Le Dr Sarkis indique par ailleurs que les facteurs de risque associés aux maladies cardio-vasculaires sont l'hypertension artérielle (66,5 % des cas), l'hypercholestérolémie (44,3 %), le tabagisme (30,8 %), une histoire familiale (28,8 %), le diabète (25,6 %), les triglycérides (22,2 %), la sédentarité (13,2 %). Dans 13 % des cas, les patients sont d'anciens fumeurs.
« La majorité des personnes ayant subi une coronographie ou une angioplastie ont un ou plusieurs facteurs de risque, fait remarquer par ailleurs le Dr Sarkis.
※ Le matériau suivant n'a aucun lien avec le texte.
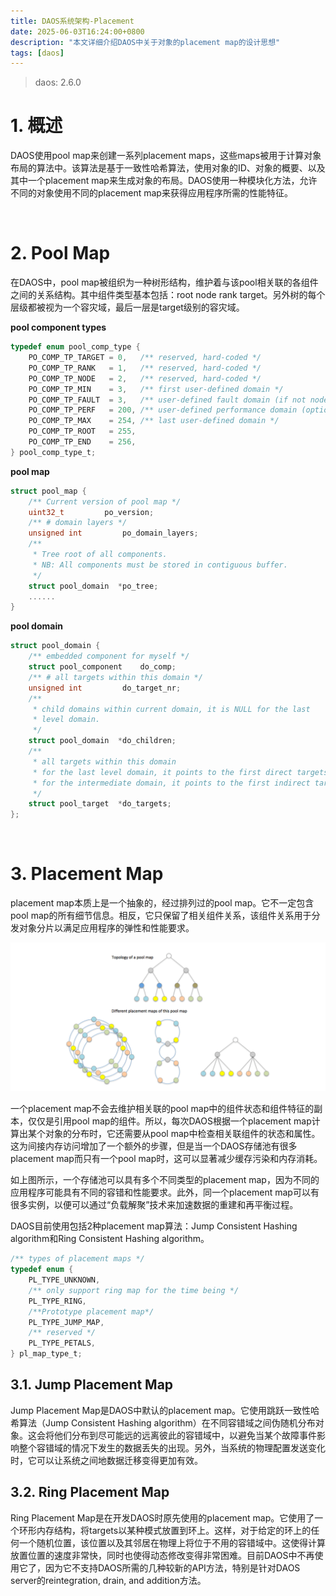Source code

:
 ```yaml
---
title: DAOS系统架构-Placement
date: 2025-06-03T16:24:00+0800
description: "本文详细介绍DAOS中关于对象的placement map的设计思想"
tags: [daos]
---
```


> daos:           2.6.0

# 1. 概述
DAOS使用pool map来创建一系列placement maps，这些maps被用于计算对象布局的算法中。该算法是基于一致性哈希算法，使用对象的ID、对象的概要、以及其中一个placement map来生成对象的布局。DAOS使用一种模块化方法，允许不同的对象使用不同的placement map来获得应用程序所需的性能特征。

&nbsp;
&nbsp;
# 2. Pool Map
在DAOS中，pool map被组织为一种树形结构，维护着与该pool相关联的各组件之间的关系结构。其中组件类型基本包括：root node rank target。另外树的每个层级都被视为一个容灾域，最后一层是target级别的容灾域。


**pool component types**
```c
typedef enum pool_comp_type {
	PO_COMP_TP_TARGET = 0,   /** reserved, hard-coded */
	PO_COMP_TP_RANK   = 1,   /** reserved, hard-coded */
	PO_COMP_TP_NODE   = 2,   /** reserved, hard-coded */
	PO_COMP_TP_MIN    = 3,   /** first user-defined domain */
	PO_COMP_TP_FAULT  = 3,   /** user-defined fault domain (if not node) */
	PO_COMP_TP_PERF   = 200, /** user-defined performance domain (optional) */
	PO_COMP_TP_MAX    = 254, /** last user-defined domain */
	PO_COMP_TP_ROOT   = 255,
	PO_COMP_TP_END    = 256,
} pool_comp_type_t;
```

**pool map**
```c
struct pool_map {
	/** Current version of pool map */
	uint32_t		 po_version;
	/** # domain layers */
	unsigned int		 po_domain_layers;
	/**
	 * Tree root of all components.
	 * NB: All components must be stored in contiguous buffer.
	 */
	struct pool_domain	*po_tree;
	......
}
```

**pool domain**
```c
struct pool_domain {
	/** embedded component for myself */
	struct pool_component	 do_comp;
	/** # all targets within this domain */
	unsigned int		 do_target_nr;
	/**
	 * child domains within current domain, it is NULL for the last
	 * level domain.
	 */
	struct pool_domain	*do_children;
	/**
	 * all targets within this domain
	 * for the last level domain, it points to the first direct targets
	 * for the intermediate domain, it points to the first indirect targets
	 */
	struct pool_target	*do_targets;
};
```

&nbsp;
&nbsp;
# 3. Placement Map
placement map本质上是一个抽象的，经过排列过的pool map。它不一定包含pool map的所有细节信息。相反，它只保留了相关组件关系，该组件关系用于分发对象分片以满足应用程序的弹性和性能要求。

![pool_and_placement_map](https://raw.githubusercontent.com/henglgh/articles/main/static/images/pool_and_placement_map.png)

一个placement map不会去维护相关联的pool map中的组件状态和组件特征的副本，仅仅是引用pool map的组件。所以，每次DAOS根据一个placement map计算出某个对象的分布时，它还需要从pool map中检查相关联组件的状态和属性。这为间接内存访问增加了一个额外的步骤，但是当一个DAOS存储池有很多placement map而只有一个pool map时，这可以显著减少缓存污染和内存消耗。

如上图所示，一个存储池可以具有多个不同类型的placement map，因为不同的应用程序可能具有不同的容错和性能要求。此外，同一个placement map可以有很多实例，以便可以通过“负载解聚”技术来加速数据的重建和再平衡过程。

DAOS目前使用包括2种placement map算法：Jump Consistent Hashing algorithm和Ring Consistent Hashing algorithm。

```c
/** types of placement maps */
typedef enum {
	PL_TYPE_UNKNOWN,
	/** only support ring map for the time being */
	PL_TYPE_RING,
	/**Prototype placement map*/
	PL_TYPE_JUMP_MAP,
	/** reserved */
	PL_TYPE_PETALS,
} pl_map_type_t;
```

## 3.1. Jump Placement Map
Jump Placement Map是DAOS中默认的placement map。它使用跳跃一致性哈希算法（Jump Consistent Hashing algorithm）在不同容错域之间伪随机分布对象。这会将他们分布到尽可能远的远离彼此的容错域中，以避免当某个故障事件影响整个容错域的情况下发生的数据丢失的出现。另外，当系统的物理配置发送变化时，它可以让系统之间地数据迁移变得更加有效。

## 3.2. Ring Placement Map
Ring Placement Map是在开发DAOS时原先使用的placement map。它使用了一个环形内存结构，将targets以某种模式放置到环上。这样，对于给定的环上的任何一个随机位置，该位置以及其邻居在物理上将位于不用的容错域中。这使得计算放置位置的速度非常快，同时也使得动态修改变得非常困难。目前DAOS中不再使用它了，因为它不支持DAOS所需的几种较新的API方法，特别是针对DAOS server的reintegration, drain, and addition方法。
En effet, près de 30 % des personnes englobées dans cette étude représentent deux facteurs de risque. Chez les personnes qui ne représentaient qu'un seul facteur de risque, l'hypertension artérielle était la cause majeure de la coronographie dans 53 % des cas, suivie du tabagisme (18 %) et du diabète (12 %). »
De plus, « 19 % des patients avaient déjà subi une coronographie, 14 % d'entre eux une angioplastie et 7 % une intervention cardiaque autre ». Le rapport indique aussi que le taux des coronographies au Liban est supérieur à celui observé aux États-Unis et en Europe avec 6 155 coronarographies par million d'habitants contre 4 030 en Europe et 4 340 aux États-Unis. En ce qui concerne les angioplasties, on compte 1 722 interventions par million d'habitants par an au Liban contre 1 601 en Europe et 2 290 aux États-Unis.
Les MCV, première cause de mortalité
De son côté, le Dr Georges Ghanem, ancien président de la Société libanaise de cardiologie, a expliqué que les maladies cardio-vasculaires (MCV) forment la première cause de décès dans le monde. En 2002, elles ont constitué la principale cause de mortalité (1,4 million de décès aux États-Unis et près de 6 millions en Chine et en Inde). « Des statistiques récentes montrent qu'en Europe, quatre millions de personnes périssent chaque année des suites d'une maladie cardio-vasculaire, ce qui constitue 49 % de l'ensemble des décès dans ce continent », poursuit-il.
Soulignant que « toutes les deux secondes, une personne meurt des suites d'une maladie cardio-vasculaire », le Dr Ghanem a fait remarquer qu'aux États-Unis, les études ont montré qu'une meilleure prise en charge des facteurs de risque des MCV (cholestérol, diabète, obésité, tabagisme, hypertension artérielle et sédentarité) permet de diminuer de près de la moitié le nombre de décès dus à ces maladies. Et d'insister sur le fait que les données présentées dans le LICOR « sont essentielles pour établir des stratégies et des politiques de santé visant à réduire l'impact des maladies cardio-vasculaires au Liban ».
Le Dr Élie Chammas, président de la Société libanaise de cardiologie (SLC), a enfin présenté les activités de la SLC, fondée en 1959 et membre actif de l'Association européenne de cardiologie depuis 1997.